# YOUR OBJECTIVE
Set down every record below exactly as it appears, but without the pictures.

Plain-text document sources

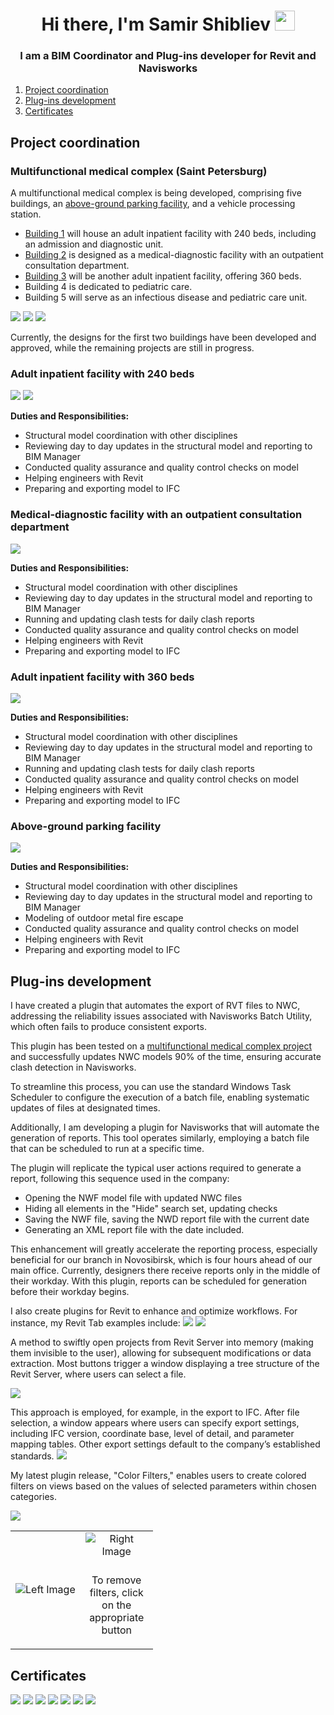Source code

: <h1 align="center">Hi there, I'm Samir Shibliev</a> 
<img src="https://github.com/blackcater/blackcater/raw/main/images/Hi.gif" height="32"/></h1>
<h3 align="center">I am a BIM Coordinator and Plug-ins developer for Revit and Navisworks</h3>

1. [Project coordination](#project-coordination) 
2. [Plug-ins development](#plug-ins-development)
3. [Certificates](#certificates)

## Project coordination
### Multifunctional medical complex (Saint Petersburg)
A multifunctional medical complex is being developed, comprising five buildings, an [above-ground parking facility](#above-ground-parking-facility), and a vehicle processing station.

* [Building 1](#adult-inpatient-facility-with-240-beds) will house an adult inpatient facility with 240 beds, including an admission and diagnostic unit.
* [Building 2](#medical-diagnostic-facility-with-an-outpatient-consultation-department) is designed as a medical-diagnostic facility with an outpatient consultation department.
* [Building 3](#adult-inpatient-facility-with-360-beds) will be another adult inpatient facility, offering 360 beds.
* Building 4 is dedicated to pediatric care.
* Building 5 will serve as an infectious disease and pediatric care unit.

![](Resources/Site.jpg)
![](Resources/CoordinationModel.jpeg)
![](Resources/StrCoordinationModel.jpeg)

Currently, the designs for the first two buildings have been developed and approved, while the remaining projects are still in progress.

### Adult inpatient facility with 240 beds

![](Resources/B1.jpeg)
![](Resources/Systems.jpeg)

[//]: # (<img src="lisa.jpg" height="800" width="1000"/>)

**Duties and Responsibilities:**
* Structural model coordination with other disciplines
* Reviewing day to day updates in the structural model and reporting to BIM Manager
* Conducted quality assurance and quality control checks on model
* Helping engineers with Revit
* Preparing and exporting model to IFC

### Medical-diagnostic facility with an outpatient consultation department

![](Resources/B2.jpeg)

**Duties and Responsibilities:**
* Structural model coordination with other disciplines
* Reviewing day to day updates in the structural model and reporting to BIM Manager
* Running and updating clash tests for daily clash reports
* Conducted quality assurance and quality control checks on model
* Helping engineers with Revit
* Preparing and exporting model to IFC

### Adult inpatient facility with 360 beds

![](Resources/B3.jpeg)

**Duties and Responsibilities:**
* Structural model coordination with other disciplines
* Reviewing day to day updates in the structural model and reporting to BIM Manager
* Running and updating clash tests for daily clash reports
* Conducted quality assurance and quality control checks on model
* Helping engineers with Revit
* Preparing and exporting model to IFC

### Above-ground parking facility

![](Resources/Parking.jpeg)

**Duties and Responsibilities:**
* Structural model coordination with other disciplines
* Reviewing day to day updates in the structural model and reporting to BIM Manager
* Modeling of outdoor metal fire escape
* Conducted quality assurance and quality control checks on model
* Helping engineers with Revit
* Preparing and exporting model to IFC

## Plug-ins development

I have created a plugin that automates the export of RVT files to NWC, addressing the reliability issues associated with Navisworks Batch Utility, which often fails to produce consistent exports.

This plugin has been tested on a [multifunctional medical complex project](#multifunctional-medical-complex-saint-petersburg) and successfully updates NWC models 90% of the time, ensuring accurate clash detection in Navisworks.

To streamline this process, you can use the standard Windows Task Scheduler to configure the execution of a batch file, enabling systematic updates of files at designated times.

Additionally, I am developing a plugin for Navisworks that will automate the generation of reports. This tool operates similarly, employing a batch file that can be scheduled to run at a specific time.

The plugin will replicate the typical user actions required to generate a report, following this sequence used in the company:

* Opening the NWF model file with updated NWC files
* Hiding all elements in the "Hide" search set, updating checks
* Saving the NWF file, saving the NWD report file with the current date
* Generating an XML report file with the date included.

This enhancement will greatly accelerate the reporting process, especially beneficial for our branch in Novosibirsk, which is four hours ahead of our main office. Currently, designers there receive reports only in the middle of their workday. With this plugin, reports can be scheduled for generation before their workday begins.

I also create plugins for Revit to enhance and optimize workflows. For instance, my Revit Tab examples include:
![](Resources/TabFirstPart.png)
![](Resources/TabSecondPart.png)

A method to swiftly open projects from Revit Server into memory (making them invisible to the user), allowing for subsequent modifications or data extraction. Most buttons trigger a window displaying a tree structure of the Revit Server, where users can select a file.

![](Resources/RevitServer.gif)

This approach is employed, for example, in the export to IFC. After file selection, a window appears where users can specify export settings, including IFC version, coordinate base, level of detail, and parameter mapping tables.
Other export settings default to the company’s established standards.
![](Resources/IFC.gif)

My latest plugin release, "Color Filters," enables users to create colored filters on views based on the values of selected parameters within chosen categories.

![](Resources/Color.gif)

<table>
<tr>
<td>

<img src="Resources/Filters.png" alt="Left Image">

</td>
<td width="100">

<div style="text-align: center;">
    <img src="Resources/FilterButtons.png" alt="Right Image" style="margin-bottom: 10px;">
    <p>To remove filters, click on the appropriate button</p>
</div>

</td>
</tr>
</table>

## Certificates

![](Resources/certificatePlannerly.jpg)
![](Resources/StudentWeek.jpg)
![](Resources/certificateBIMCollabZoomSmart.jpg)
![](Resources/certificateBIMCollabZoom.jpg)
![](Resources/ApiCertificate.jpg)
![](Resources/DynamoCertificate.jpg)
![](Resources/certificate_Revit.jpg)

# SOLUTION FOR THIS EXERCISE
Source code

: <h1 align="center">Hi there, I'm Samir Shibliev</a> 
<img src="https://github.com/blackcater/blackcater/raw/main/images/Hi.gif" height="32"/></h1>
<h3 align="center">I am a BIM Coordinator and Plug-ins developer for Revit and Navisworks</h3>

1. [Project coordination](#project-coordination) 
2. [Plug-ins development](#plug-ins-development)
3. [Certificates](#certificates)

## Project coordination
### Multifunctional medical complex (Saint Petersburg)
A multifunctional medical complex is being developed, comprising five buildings, an [above-ground parking facility](#above-ground-parking-facility), and a vehicle processing station.

* [Building 1](#adult-inpatient-facility-with-240-beds) will house an adult inpatient facility with 240 beds, including an admission and diagnostic unit.
* [Building 2](#medical-diagnostic-facility-with-an-outpatient-consultation-department) is designed as a medical-diagnostic facility with an outpatient consultation department.
* [Building 3](#adult-inpatient-facility-with-360-beds) will be another adult inpatient facility, offering 360 beds.
* Building 4 is dedicated to pediatric care.
* Building 5 will serve as an infectious disease and pediatric care unit.

![](Resources/Site.jpg)
![](Resources/CoordinationModel.jpeg)
![](Resources/StrCoordinationModel.jpeg)

Currently, the designs for the first two buildings have been developed and approved, while the remaining projects are still in progress.

### Adult inpatient facility with 240 beds

![](Resources/B1.jpeg)
![](Resources/Systems.jpeg)

[//]: # (<img src="lisa.jpg" height="800" width="1000"/>)

**Duties and Responsibilities:**
* Structural model coordination with other disciplines
* Reviewing day to day updates in the structural model and reporting to BIM Manager
* Conducted quality assurance and quality control checks on model
* Helping engineers with Revit
* Preparing and exporting model to IFC

### Medical-diagnostic facility with an outpatient consultation department

![](Resources/B2.jpeg)

**Duties and Responsibilities:**
* Structural model coordination with other disciplines
* Reviewing day to day updates in the structural model and reporting to BIM Manager
* Running and updating clash tests for daily clash reports
* Conducted quality assurance and quality control checks on model
* Helping engineers with Revit
* Preparing and exporting model to IFC

### Adult inpatient facility with 360 beds

![](Resources/B3.jpeg)

**Duties and Responsibilities:**
* Structural model coordination with other disciplines
* Reviewing day to day updates in the structural model and reporting to BIM Manager
* Running and updating clash tests for daily clash reports
* Conducted quality assurance and quality control checks on model
* Helping engineers with Revit
* Preparing and exporting model to IFC

### Above-ground parking facility

![](Resources/Parking.jpeg)

**Duties and Responsibilities:**
* Structural model coordination with other disciplines
* Reviewing day to day updates in the structural model and reporting to BIM Manager
* Modeling of outdoor metal fire escape
* Conducted quality assurance and quality control checks on model
* Helping engineers with Revit
* Preparing and exporting model to IFC

## Plug-ins development

I have created a plugin that automates the export of RVT files to NWC, addressing the reliability issues associated with Navisworks Batch Utility, which often fails to produce consistent exports.

This plugin has been tested on a [multifunctional medical complex project](#multifunctional-medical-complex-saint-petersburg) and successfully updates NWC models 90% of the time, ensuring accurate clash detection in Navisworks.

To streamline this process, you can use the standard Windows Task Scheduler to configure the execution of a batch file, enabling systematic updates of files at designated times.

Additionally, I am developing a plugin for Navisworks that will automate the generation of reports. This tool operates similarly, employing a batch file that can be scheduled to run at a specific time.

The plugin will replicate the typical user actions required to generate a report, following this sequence used in the company:

* Opening the NWF model file with updated NWC files
* Hiding all elements in the "Hide" search set, updating checks
* Saving the NWF file, saving the NWD report file with the current date
* Generating an XML report file with the date included.

This enhancement will greatly accelerate the reporting process, especially beneficial for our branch in Novosibirsk, which is four hours ahead of our main office. Currently, designers there receive reports only in the middle of their workday. With this plugin, reports can be scheduled for generation before their workday begins.

I also create plugins for Revit to enhance and optimize workflows. For instance, my Revit Tab examples include:
![](Resources/TabFirstPart.png)
![](Resources/TabSecondPart.png)

A method to swiftly open projects from Revit Server into memory (making them invisible to the user), allowing for subsequent modifications or data extraction. Most buttons trigger a window displaying a tree structure of the Revit Server, where users can select a file.

![](Resources/RevitServer.gif)

This approach is employed, for example, in the export to IFC. After file selection, a window appears where users can specify export settings, including IFC version, coordinate base, level of detail, and parameter mapping tables.
Other export settings default to the company’s established standards.
![](Resources/IFC.gif)

My latest plugin release, "Color Filters," enables users to create colored filters on views based on the values of selected parameters within chosen categories.

![](Resources/Color.gif)

<table>
<tr>
<td>

<img src="Resources/Filters.png" alt="Left Image">

</td>
<td width="100">

<div style="text-align: center;">
    <img src="Resources/FilterButtons.png" alt="Right Image" style="margin-bottom: 10px;">
    <p>To remove filters, click on the appropriate button</p>
</div>

</td>
</tr>
</table>

## Certificates

![](Resources/certificatePlannerly.jpg)
![](Resources/StudentWeek.jpg)
![](Resources/certificateBIMCollabZoomSmart.jpg)
![](Resources/certificateBIMCollabZoom.jpg)
![](Resources/ApiCertificate.jpg)
![](Resources/DynamoCertificate.jpg)
![](Resources/certificate_Revit.jpg)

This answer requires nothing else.